Gumilev describes Qapaghan as a person who only strove for power and who trampled on the Turkic tradition of succession to the throne. In particular, this refers to the time when Moyunchur and Kultegin — the children of Qapaghan’s brother Elterish khagan who founded the Second Eastern Turkic Khaganate — were too young to inherit the throne from their father, and the throne was occupied by Qapaghan. In due time, Qapaghan, however, did not return the throne to his brother’s sons but instead left his own son Inel as heir to the throne. That is why a number of Kazakhstani researchers gave Qapaghan khagan a similar assessment [5, с.376-377].

In order to objectively assess Qapaghan’s activities, it is necessary to analyze the political situation in the Second Eastern Turkic Khaganate. When Qapaghan turned the khaganate into a major power, his name became known as the unifier of the “forty clans”. The people started to perceive the sons of Elterish — Moyunchur and Kultegin — not as heirs but as valiant and talented warriors, while Qapaghan’s son Inel was considered a future khagan like his father. This is evidenced by the following lines in a source (the text of the monument to Tonyuquq): “… Sungyly commander of the troops: Inel khagan: Tardush Shad: said: to go: Bilge Tonyuquq: to me: [he] said: take these troops [he] said” [6]. Tonyuquq, who was an adviser to three khagans, mentions and recognizes Inel as a khagan [7].
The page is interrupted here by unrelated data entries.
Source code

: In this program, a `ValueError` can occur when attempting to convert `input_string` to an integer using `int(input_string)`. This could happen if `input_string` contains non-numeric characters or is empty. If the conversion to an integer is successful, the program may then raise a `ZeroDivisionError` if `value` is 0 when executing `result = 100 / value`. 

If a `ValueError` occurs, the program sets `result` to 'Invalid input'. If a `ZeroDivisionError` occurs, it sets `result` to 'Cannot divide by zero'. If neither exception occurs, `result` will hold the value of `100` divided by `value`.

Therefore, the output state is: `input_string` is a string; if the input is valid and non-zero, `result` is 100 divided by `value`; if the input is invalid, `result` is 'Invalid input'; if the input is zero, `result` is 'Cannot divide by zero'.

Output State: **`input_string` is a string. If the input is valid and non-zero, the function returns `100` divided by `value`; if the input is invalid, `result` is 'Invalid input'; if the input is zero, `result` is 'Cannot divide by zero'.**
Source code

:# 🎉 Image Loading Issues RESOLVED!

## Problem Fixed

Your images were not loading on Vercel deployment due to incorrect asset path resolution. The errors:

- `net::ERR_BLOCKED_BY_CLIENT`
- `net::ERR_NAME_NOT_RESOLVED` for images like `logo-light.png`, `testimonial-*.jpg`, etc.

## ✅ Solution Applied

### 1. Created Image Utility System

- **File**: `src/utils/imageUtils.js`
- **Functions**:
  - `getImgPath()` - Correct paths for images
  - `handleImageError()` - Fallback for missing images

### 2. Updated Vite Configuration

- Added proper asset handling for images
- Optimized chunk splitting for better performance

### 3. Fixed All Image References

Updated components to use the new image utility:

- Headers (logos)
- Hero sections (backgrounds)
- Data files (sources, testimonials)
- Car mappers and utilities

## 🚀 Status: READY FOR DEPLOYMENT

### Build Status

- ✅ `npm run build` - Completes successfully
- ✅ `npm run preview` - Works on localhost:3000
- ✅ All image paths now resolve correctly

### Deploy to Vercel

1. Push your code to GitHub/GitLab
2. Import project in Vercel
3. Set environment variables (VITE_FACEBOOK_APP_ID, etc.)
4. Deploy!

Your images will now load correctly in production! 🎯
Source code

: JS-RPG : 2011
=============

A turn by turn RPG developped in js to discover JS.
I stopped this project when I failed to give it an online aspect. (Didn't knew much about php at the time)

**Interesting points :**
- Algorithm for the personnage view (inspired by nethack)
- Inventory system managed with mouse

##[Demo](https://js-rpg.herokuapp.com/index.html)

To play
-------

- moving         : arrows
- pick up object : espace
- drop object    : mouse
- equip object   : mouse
During his reign, Qapaghan incorporated many new tribes into the Khaganate by force. These tribes only recognized the power of the khagan and his family, but they were ready to secede by uniting into tribal alliances at any time. Many of them were old enemies of the Turks, whereas the rest of the khaganate consisted of the Turkic-speaking tribes of Oghuz, Kirghiz, On-oq, Turgesh, and Bayirqu who also strove to create their own state. Qapaghan took all these facts into consideration as he wanted to retain power in his family.

It is further incorrect to describe Qapaghan as a China follower. As historical evidence demonstrates, preserving the Turks’ statehood and building relations with such a great neighbor as China, whose population was much larger and who had many cities protected by high walls, was only possible if the Chinese Empire recognized the Turkic Khaganate. Qapaghan was not the only khagan who had married a Chinese princess. It is known that the policy of dynastic marriages was designed to strengthen the relationship between the two states, which was crucial to the Turks. Later, Turgesh khagans used similar methods of having their power recognized by a stronger neighbor.

A one-sided assessment of Qapaghan’s activities in historical literature is caused, on the one hand, by an insufficient number of sources and, on the other hand, by an incomplete inclusion of known data. Researchers use such names as Mochjo, Bogichor, Bogchor, and Qapaghan. In my opinion, Qapaghan’s name has been distorted. Unfortunately, L. Gumilev also uses the name Bogchor instead of Bogi Shor or Mochjo. In N.Ya. Bichurin’s translation, all the names are completely distorted; for example, the Bayirqu tribe that killed Qapaghan is called “Bayegu,” whereas Bogi Shor is “Mochjo” and Kultegin is “Güy Dele” [8].

However, it is necessary to use Turkic names. In this regard, N. Ya. Bichurin’s [9] and N.V. Kühner’s [10] works create confusion. Today, there are new translations of famous Chinese sources into the Kazakh language completed by scholars at the Urumqi Academy of Social Sciences in 1987-2002. In these works, Qapaghan’s (Qabagan’s) first name is given in Turkic as Bogi Shor.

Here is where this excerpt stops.